I had spent few days later setting up few VM's for my personal projects - I
must say that having easily deployable VM's, each one serving specific
purposes, all on my laptop, using just one base box (CentOS in my case) is a
really a time saver - especially when dealing with projects utilising multiple
technologies. But what is most important is the fact, that all those
technologies are not polluting the main machine and creating misc combinations
of them is as easy as branching / cloning my Chef + Librarian + Knife repo.

------
tunesmith
I've used one VM for deploying my several small projects in the past. I'm
definitely curious about separate sandboxes for them when developing locally -
one chef-solo and vagrant instance for each - but it seems like it would be a
lot more expensive to deploy them to separate boxes afterward. Is there an
easy way to "merge" them back into one box when deploying?

... I guess that doesn't make sense. I should have the local vagrant/chef-solo
mirror how I have my production server; all projects combined. But at least
the chef recipes will make it easier to split things apart once I want to
separate projects to different servers for traffic reasons.

------
cabacon
I learned about vagrant from this old HN post:
[https://news.ycombinator.com/item?id=2714149](https://news.ycombinator.com/item?id=2714149)

I wanted to call out the advice from that article to use fabric (if you use
python) to control the vagrant+VM instances. You use chef/puppet to configure
the VM, and then use fabric to, for instance, switch between virtualenvs for
different apps within the virtual host. I used it that summer to work on a web
app while I took my daughter to swim lessons, and it was well worth my while.

------
AlexanderDhoore
It seems the future for this kind of projects is very bright. When I have time
I'll look into vagrant and docker. I also need to learn either puppet or
chef... I've got a busy summer schedule!

(Any other related, interesting technologies I should add to that list?)

------
tlrobinson
Vagrant is great. IMHO every open source project should come with an example
Vagrantfile or Dockerfile to help get users/developers up and running quickly.

------
jonbaer
A noob(ish) question but does anyone here use Vagrant by itself (or w/ chef-
solo).

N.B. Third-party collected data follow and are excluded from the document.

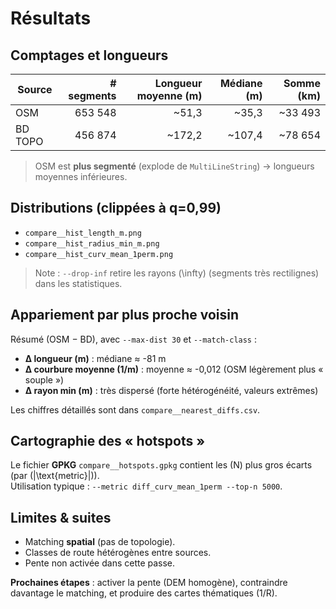 # Résultats

## Comptages et longueurs
| Source | # segments | Longueur moyenne (m) | Médiane (m) | Somme (km) |
|---|---:|---:|---:|---:|
| OSM | 653 548 | ~51,3 | ~35,3 | ~33 493 |
| BD TOPO | 456 874 | ~172,2 | ~107,4 | ~78 654 |

> OSM est **plus segmenté** (explode de `MultiLineString`) → longueurs moyennes inférieures.

## Distributions (clippées à q=0,99)
- `compare__hist_length_m.png`
- `compare__hist_radius_min_m.png`
- `compare__hist_curv_mean_1perm.png`

> Note : `--drop-inf` retire les rayons \(\infty\) (segments très rectilignes) dans les statistiques.

## Appariement par plus proche voisin
Résumé (OSM − BD), avec `--max-dist 30` et `--match-class` :
- **Δ longueur (m)** : médiane ≈ -81 m
- **Δ courbure moyenne (1/m)** : moyenne ≈ -0,012 (OSM légèrement plus « souple »)
- **Δ rayon min (m)** : très dispersé (forte hétérogénéité, valeurs extrêmes)

Les chiffres détaillés sont dans `compare__nearest_diffs.csv`.

## Cartographie des « hotspots »
Le fichier **GPKG** `compare__hotspots.gpkg` contient les \(N\) plus gros écarts (par \(|\text{metric}|\)).  
Utilisation typique : `--metric diff_curv_mean_1perm --top-n 5000`.

## Limites & suites
- Matching **spatial** (pas de topologie).  
- Classes de route hétérogènes entre sources.  
- Pente non activée dans cette passe.  

**Prochaines étapes** : activer la pente (DEM homogène), contraindre davantage le matching, et produire des cartes thématiques (1/R).
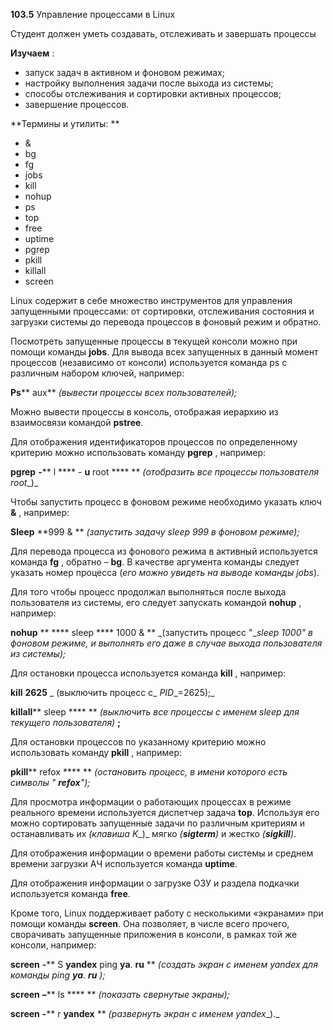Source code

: **103.5** Управление процессами в Linux

Студент должен уметь создавать, отслеживать и завершать процессы

**Изучаем** :

- запуск задач в активном и фоновом режимах;
- настройку выполнения задачи после выхода из системы;
- способы отслеживания и сортировки активных процессов;
- завершение процессов.

**Термины и утилиты:       **

- &amp;
- bg
- fg
- jobs
- kill
- nohup
- ps
- top
- free
- uptime
- pgrep
- pkill
- killall
- screen

Linux содержит в себе множество инструментов для управления запущенными процессами: от сортировки, отслеживания состояния и загрузки системы до перевода процессов в фоновый режим и обратно.

Посмотреть запущенные процессы в текущей консоли можно при помощи команды **jobs**. Для вывода всех запущенных в данный момент процессов (независимо от консоли) используется команда ps с различным набором ключей, например:

**Ps**** aux** _(вывести процессы всех пользователей);_

Можно вывести процессы в консоль, отображая иерархию из взаимосвязи командой **pstree**.

Для отображения идентификаторов процессов по определенному критерию можно использовать команду **pgrep** , например:

**pgrep**  **-**** l **** - ****u**** root ****       ** _(отобразить все процессы пользователя_ _root__)_

Чтобы запустить процесс в фоновом режиме необходимо указать ключ **&amp;** , например:

**Sleep**  **999 &amp;       ** _(запустить задачу_ _sleep_ _999 в фоновом режиме);_

Для перевода процесса из фонового режима в активный используется команда **fg** , обратно – **bg**. В качестве аргумента команды следует указать номер процесса (_его можно увидеть на выводе команды_ _jobs_).

Для того чтобы процесс продолжал выполняться после выхода пользователя из системы, его следует запускать командой **nohup** , например:

**nohup**  ** **** sleep **** 1000 &amp;       ** _(запустить процесс &quot;__sleep_ _1000&quot; в фоновом режиме, и выполнять его даже в случае выхода пользователя из системы);_

Для остановки процесса используется команда **kill** , например:

**kill**  **2625** _                (выключить процесс с_ _PID__=2625);_

**killall**** sleep ****       ** _(выключить все процессы с именем_ _sleep_ _для текущего пользователя)_ **;**

Для остановки процессов по указанному критерию можно использовать команду **pkill** , например:

**pkill**** refox ****       ** _(остановить процесс, в имени которого есть символы &quot; __refox__&quot;);_

Для просмотра информации о работающих процессах в режиме реального времени используется диспетчер задача **top**. Используя его можно сортировать запущенные задачи по различным критериям и останавливать их _(клавиша_ _K__)_ мягко _(__sigterm__)_ и жестко _(__sigkill__)_.

Для отображения информации о времени работы системы и среднем времени загрузки АЧ используется команда **uptime**.

Для отображения информации о загрузке ОЗУ и раздела подкачки используется команда **free**.

Кроме того, Linux поддерживает работу с несколькими «экранами» при помощи команды **screen**. Она позволяет, в числе всего прочего, сворачивать запущенные приложения в консоли, в рамках той же консоли, например:

**screen**  **-**** S ****yandex**** ping ****ya****. ****ru****        ** _(создать экран с именем_ _yandex_ _для команды_ _ping __ya__. __ru__ );_

**screen**  **–**** ls ****                       ** _(показать свернутые экраны);_

**screen**  **-**** r ****yandex****                        ** _(развернуть экран с именем_ _yandex__)._
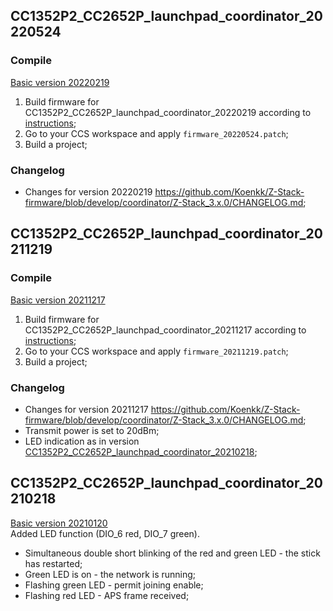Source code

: ## CC1352P2_CC2652P_launchpad_coordinator_20220524
### Compile
[Basic version 20220219](https://github.com/Koenkk/Z-Stack-firmware/tree/develop/coordinator/Z-Stack_3.x.0/)  
1. Build firmware for CC1352P2_CC2652P_launchpad_coordinator_20220219 according to [instructions](https://github.com/Koenkk/Z-Stack-firmware/blob/develop/coordinator/Z-Stack_3.x.0/COMPILE.md); 
2. Go to your CCS workspace and apply `firmware_20220524.patch`;
3. Build a project;

### Changelog
 * Changes for version 20220219 https://github.com/Koenkk/Z-Stack-firmware/blob/develop/coordinator/Z-Stack_3.x.0/CHANGELOG.md;
 
## CC1352P2_CC2652P_launchpad_coordinator_20211219
### Compile
[Basic version 20211217](https://github.com/Koenkk/Z-Stack-firmware/tree/develop/coordinator/Z-Stack_3.x.0/)  
1. Build firmware for CC1352P2_CC2652P_launchpad_coordinator_20211217 according to [instructions](https://github.com/Koenkk/Z-Stack-firmware/blob/develop/coordinator/Z-Stack_3.x.0/COMPILE.md); 
2. Go to your CCS workspace and apply `firmware_20211219.patch`;
3. Build a project;

### Changelog
 * Changes for version 20211217 https://github.com/Koenkk/Z-Stack-firmware/blob/develop/coordinator/Z-Stack_3.x.0/CHANGELOG.md;
 * Transmit power is set to 20dBm;
 * LED indication as in version [CC1352P2_CC2652P_launchpad_coordinator_20210218](https://github.com/jethome-ru/zigbee-firmware/tree/master/ti/coordinator/cc2652);

## CC1352P2_CC2652P_launchpad_coordinator_20210218
[Basic version 20210120](https://github.com/Koenkk/Z-Stack-firmware/blob/master/coordinator/Z-Stack_3.x.0/bin/CC1352P2_CC2652P_launchpad_coordinator_20210120.zip)  
Added LED function (DIO_6 red, DIO_7 green).
* Simultaneous double short blinking of the red and green LED - the stick has restarted;
* Green LED is on - the network is running;
* Flashing green LED - permit joining enable;
* Flashing red LED - APS frame received;
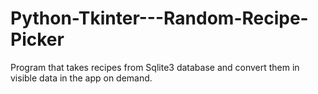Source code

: # Python-Tkinter---Random-Recipe-Picker
Program that takes recipes from Sqlite3 database and convert them in visible data in the app on demand.
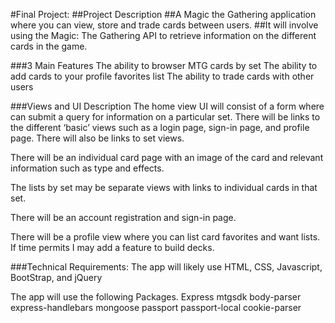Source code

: #Final Project:
##Project Description
##A Magic the Gathering application where you can view, store and trade cards between users.
##It will involve using the Magic: The Gathering API to retrieve information on the different cards in the game.


###3 Main Features
The ability to browser MTG cards by set
The ability to add cards to your profile favorites list
The ability to trade cards with other users

###Views and UI Description
The home view UI will consist of a form where can submit a query for information on a particular set. There will be links to the different ‘basic’ views such as a login page, sign-in page, and profile page. There will also be links to set views.

There will be an individual card page with an image of the card and relevant information such as type and effects.

The lists by set may be separate views with links to individual cards in that set.

There will be an account registration and sign-in page.

There will be a profile view where you can list card favorites and want lists. If time permits I may add a feature to build decks.


###Technical Requirements:
The app will likely use HTML, CSS, Javascript, BootStrap, and jQuery

The app will use the following Packages.
Express
mtgsdk
body-parser
express-handlebars
mongoose
passport
passport-local
cookie-parser
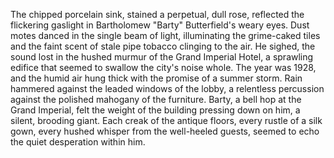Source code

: The chipped porcelain sink, stained a perpetual, dull rose, reflected the flickering gaslight in Bartholomew "Barty" Butterfield's weary eyes.  Dust motes danced in the single beam of light, illuminating the grime-caked tiles and the faint scent of stale pipe tobacco clinging to the air.  He sighed, the sound lost in the hushed murmur of the Grand Imperial Hotel, a sprawling edifice that seemed to swallow the city's noise whole.  The year was 1928, and the humid air hung thick with the promise of a summer storm.  Rain hammered against the leaded windows of the lobby, a relentless percussion against the polished mahogany of the furniture.  Barty, a bell hop at the Grand Imperial, felt the weight of the building pressing down on him, a silent, brooding giant.  Each creak of the antique floors, every rustle of a silk gown, every hushed whisper from the well-heeled guests, seemed to echo the quiet desperation within him.
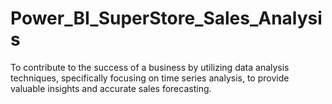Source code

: # Power_BI_SuperStore_Sales_Analysis
To contribute to the success of a business by utilizing data analysis techniques, specifically focusing on time series analysis, to provide valuable insights and accurate sales forecasting.
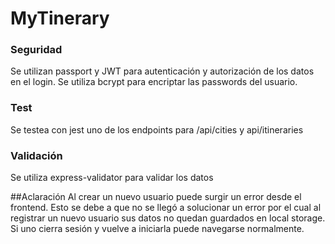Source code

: # MyTinerary

### Seguridad
Se utilizan passport y JWT para autenticación y autorización de los datos en el login.
Se utiliza bcrypt para encriptar las passwords del usuario.

### Test
Se testea con jest uno de los endpoints para /api/cities y api/itineraries

### Validación
Se utiliza express-validator para validar los datos

##Aclaración
Al crear un nuevo usuario puede surgir un error desde el frontend. Esto se debe a que no se llegó a solucionar un error por el cual al registrar un nuevo usuario sus datos no quedan guardados en local storage. Si uno cierra sesión y vuelve a iniciarla puede navegarse normalmente.
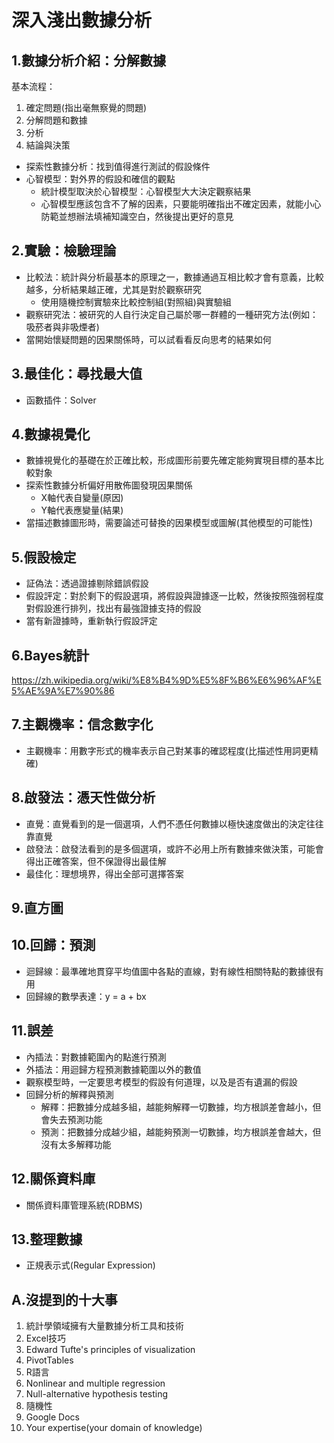 # 深入淺出數據分析
## 1.數據分析介紹：分解數據
基本流程：
1. 確定問題(指出毫無察覺的問題)
2. 分解問題和數據
3. 分析
4. 結論與決策

* 探索性數據分析：找到值得進行測試的假設條件
* 心智模型：對外界的假設和確信的觀點
  * 統計模型取決於心智模型：心智模型大大決定觀察結果
  * 心智模型應該包含不了解的因素，只要能明確指出不確定因素，就能小心防範並想辦法填補知識空白，然後提出更好的意見
## 2.實驗：檢驗理論
* 比較法：統計與分析最基本的原理之一，數據通過互相比較才會有意義，比較越多，分析結果越正確，尤其是對於觀察研究
  * 使用隨機控制實驗來比較控制組(對照組)與實驗組
* 觀察研究法：被研究的人自行決定自己屬於哪一群體的一種研究方法(例如：吸菸者與非吸煙者)
* 當開始懷疑問題的因果關係時，可以試看看反向思考的結果如何
## 3.最佳化：尋找最大值
* 函數插件：Solver
## 4.數據視覺化
* 數據視覺化的基礎在於正確比較，形成圖形前要先確定能夠實現目標的基本比較對象
* 探索性數據分析偏好用散佈圖發現因果關係
  * X軸代表自變量(原因)
  * Y軸代表應變量(結果)
* 當描述數據圖形時，需要論述可替換的因果模型或圖解(其他模型的可能性)
## 5.假設檢定
* 証偽法：透過證據剔除錯誤假設
* 假設評定：對於剩下的假設選項，將假設與證據逐一比較，然後按照強弱程度對假設進行排列，找出有最強證據支持的假設
* 當有新證據時，重新執行假設評定
## 6.Bayes統計
https://zh.wikipedia.org/wiki/%E8%B4%9D%E5%8F%B6%E6%96%AF%E5%AE%9A%E7%90%86
## 7.主觀機率：信念數字化
* 主觀機率：用數字形式的機率表示自己對某事的確認程度(比描述性用詞更精確)
## 8.啟發法：憑天性做分析
* 直覺：直覺看到的是一個選項，人們不憑任何數據以極快速度做出的決定往往靠直覺
* 啟發法：啟發法看到的是多個選項，或許不必用上所有數據來做決策，可能會得出正確答案，但不保證得出最佳解
* 最佳化：理想境界，得出全部可選擇答案
## 9.直方圖
## 10.回歸：預測
* 迴歸線：最準確地貫穿平均值圖中各點的直線，對有線性相關特點的數據很有用
* 回歸線的數學表達：y = a + bx
## 11.誤差
* 內插法：對數據範圍內的點進行預測
* 外插法：用迴歸方程預測數據範圍以外的數值
* 觀察模型時，一定要思考模型的假設有何道理，以及是否有遺漏的假設
* 回歸分析的解釋與預測
  * 解釋：把數據分成越多組，越能夠解釋一切數據，均方根誤差會越小，但會失去預測功能
  * 預測：把數據分成越少組，越能夠預測一切數據，均方根誤差會越大，但沒有太多解釋功能
## 12.關係資料庫
* 關係資料庫管理系統(RDBMS)
## 13.整理數據
* 正規表示式(Regular Expression)
## A.沒提到的十大事
1. 統計學領域擁有大量數據分析工具和技術
2. Excel技巧
3. Edward Tufte's principles of visualization
4. PivotTables
5. R語言
6. Nonlinear and multiple regression
7. Null-alternative hypothesis testing
8. 隨機性
9. Google Docs
10. Your expertise(your domain of knowledge)
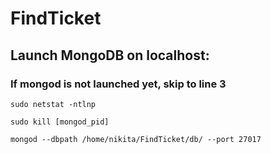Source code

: # FindTicket

## Launch MongoDB on localhost:
### If mongod is not launched yet, skip to line 3
  `sudo netstat -ntlnp`
  
  `sudo kill [mongod_pid]`
  
  `mongod --dbpath /home/nikita/FindTicket/db/ --port 27017`
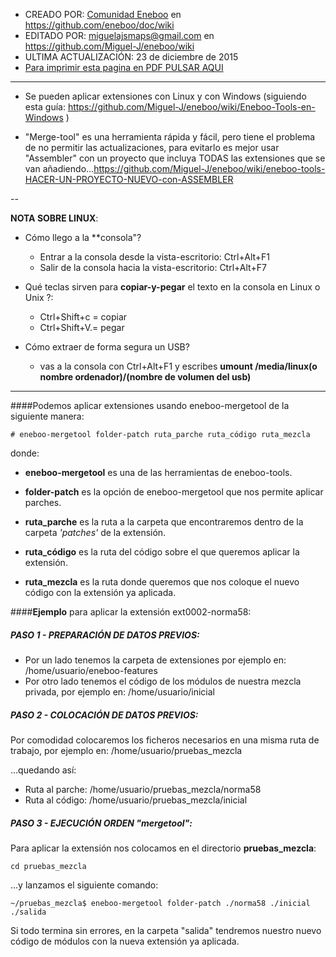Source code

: * CREADO POR: [Comunidad Eneboo](http://www.eneboo.org) en https://github.com/eneboo/doc/wiki
* EDITADO POR: miguelajsmaps@gmail.com en https://github.com/Miguel-J/eneboo/wiki
* ULTIMA ACTUALIZACIÓN: 23 de diciembre de 2015
* [Para imprimir esta pagina en PDF PULSAR AQUI](https://gitprint.com/Miguel-J/eneboo/wiki/C%C3%B3mo-a%C3%B1adir-una-extensi%C3%B3n-a-una-mezcla-con-MergeTool)

----
* Se pueden aplicar extensiones con Linux y con Windows (siguiendo esta guía: https://github.com/Miguel-J/eneboo/wiki/Eneboo-Tools-en-Windows )

* "Merge-tool" es una herramienta rápida y fácil, pero tiene el problema de no permitir las actualizaciones, para evitarlo es mejor usar "Assembler" con un proyecto que incluya TODAS las extensiones que se van añadiendo...https://github.com/Miguel-J/eneboo/wiki/eneboo-tools-HACER-UN-PROYECTO-NUEVO-con-ASSEMBLER

--

**NOTA SOBRE LINUX**:
* Cómo llego a la **consola"?
     * Entrar a la consola desde la vista-escritorio: Ctrl+Alt+F1
     * Salir de la consola hacia la vista-escritorio: Ctrl+Alt+F7

* Qué teclas sirven para **copiar-y-pegar** el texto en la consola en Linux o Unix ?:
     * Ctrl+Shift+c = copiar
     * Ctrl+Shift+V.= pegar

* Cómo extraer de forma segura un USB?
     * vas a la consola con Ctrl+Alt+F1 y escribes **umount /media/linux(o nombre ordenador)/(nombre de volumen del usb)**

----
####Podemos aplicar extensiones usando eneboo-mergetool de la siguiente manera:

`# eneboo-mergetool folder-patch ruta_parche ruta_código ruta_mezcla`

donde:

* **eneboo-mergetool** es una de las herramientas de eneboo-tools.

* **folder-patch** es la opción de eneboo-mergetool que nos permite aplicar parches.

* **ruta_parche** es la ruta a la carpeta que encontraremos dentro de la carpeta _'patches'_ de la extensión.

* **ruta_código** es la ruta del código sobre el que queremos aplicar la extensión.

* **ruta_mezcla** es la ruta donde queremos que nos coloque el nuevo código con la extensión ya aplicada.



####**Ejemplo** para aplicar la extensión ext0002-norma58:

##### PASO 1 - PREPARACIÓN DE DATOS PREVIOS:

- Por un lado tenemos la carpeta de extensiones por ejemplo en:
         /home/usuario/eneboo-features
- Por otro lado tenemos el código de los módulos de nuestra mezcla privada, por ejemplo en:
         /home/usuario/inicial

##### PASO 2 - COLOCACIÓN DE DATOS PREVIOS:

Por comodidad colocaremos los ficheros necesarios en una misma ruta de trabajo, por ejemplo en:
         /home/usuario/pruebas_mezcla

...quedando así:

- Ruta al parche: /home/usuario/pruebas_mezcla/norma58
- Ruta al código: /home/usuario/pruebas_mezcla/inicial

##### PASO 3 - EJECUCIÓN ORDEN "mergetool":

Para aplicar la extensión nos colocamos en el directorio **pruebas_mezcla**:

`cd pruebas_mezcla`

...y lanzamos el siguiente comando:

`~/pruebas_mezcla$ eneboo-mergetool folder-patch ./norma58 ./inicial ./salida`

Si todo termina sin errores, en la carpeta "salida" tendremos nuestro nuevo código de módulos con la nueva extensión ya aplicada.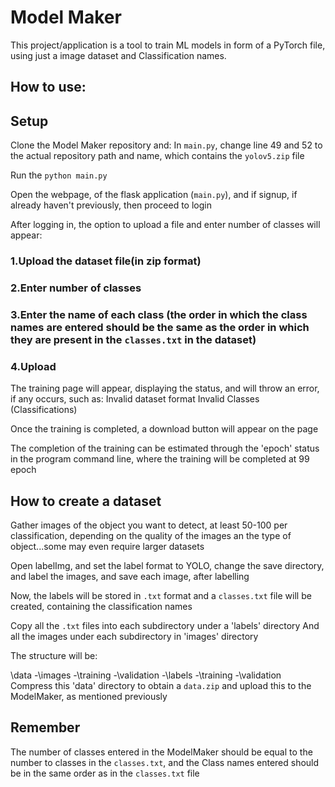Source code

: # Model Maker
This project/application is a tool to train ML models in form of a PyTorch file, using just a image dataset and Classification names.

## How to use:

## Setup 
Clone the Model Maker repository and:
In `main.py`, change line 49 and 52 to the actual repository path and name, which contains the `yolov5.zip` file

Run the `python main.py`

Open the webpage, of the flask application (`main.py`), and if signup, if already haven't previously, then proceed to login

After logging in, the option to upload a file and enter number of classes will appear:

### 1.Upload the dataset file(in zip format)
### 2.Enter number of classes
### 3.Enter the name of each class (the order in which the class names are entered should be the same as the order in which they are present in the `classes.txt` in the dataset)
### 4.Upload

The training page will appear, displaying the status, and will throw an error, if any occurs, such as:
Invalid dataset format
Invalid Classes (Classifications)

Once the training is completed, a download button will appear on the page

The completion of the training can be estimated through the 'epoch' status in the program command line, where the training will be completed at 99 epoch

## How to create a dataset
Gather images of the object you want to detect, at least 50-100 per classification, depending on the quality of the images an the type of object...some may even require larger datasets

Open labelImg, and set the label format to YOLO, change the save directory, and label the images, and save each image, after labelling

Now, the labels will be stored in `.txt` format and a `classes.txt` file will be created, containing the classification names

Copy all the `.txt` files into each subdirectory under a 'labels' directory
And all the images under each subdirectory in 'images' directory

The structure will be:

\data
	-\images
		-\training
		-\validation
	-\labels
		-\training
		-\validation
Compress this 'data' directory to obtain a `data.zip` and upload this to the ModelMaker, as mentioned previously 

## Remember 
The number of classes entered in the ModelMaker should be equal to the number to classes in the `classes.txt`, and the Class names entered should be in the same order as in the `classes.txt` file
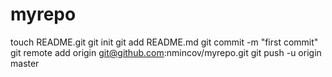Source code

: myrepo
======
touch README.git
git init
git add README.md
git commit -m "first commit"
git remote add origin git@github.com:nmincov/myrepo.git
git push -u origin master
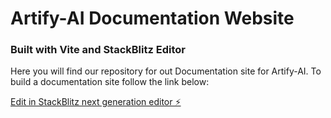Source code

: # Artify-AI Documentation Website
### Built with Vite and StackBlitz Editor

Here you will find our repository for out Documentation site for Artify-AI.
To build a documentation site follow the link below:

[Edit in StackBlitz next generation editor ⚡️](https://stackblitz.com/~/github.com/shazzar00ni/vite-artify-ai-docs-site)
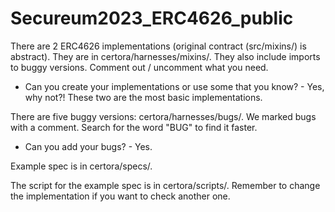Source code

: # Secureum2023_ERC4626_public

There are 2 ERC4626 implementations (original contract (src/mixins/) is abstract). They are in certora/harnesses/mixins/. They also include imports to buggy versions. Comment out / uncomment what you need. 
- Can you create your implementations or use some that you know? - Yes, why not?! These two are the most basic implementations. 

There are five buggy versions: certora/harnesses/bugs/. We marked bugs with a comment. Search for the word "BUG" to find it faster.
- Can you add your bugs? - Yes.

Example spec is in certora/specs/.

The script for the example spec is in certora/scripts/. Remember to change the implementation if you want to check another one.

For example can you do multi-VM setups directly to the AWS provider
_and_ local VirtualBox all on the same single Vagrantfile config? And thanks
for the tip on veewee as it looks exactly what I was looking for to build a
company basebox for faster testing. Much appreciated.

------
ifeya
Very nice tool to generate vagrant configs [http://rove.io/](http://rove.io/)

------
Zuph
It looks like Vagrant is designed to help out web developers more than
anything else.

I develop primarily for microcontrollers, and it can be a pain to manage
toolchains for different architectures. Would Vagrant help with that? Does
anyone have an examples of using Vagrant like this?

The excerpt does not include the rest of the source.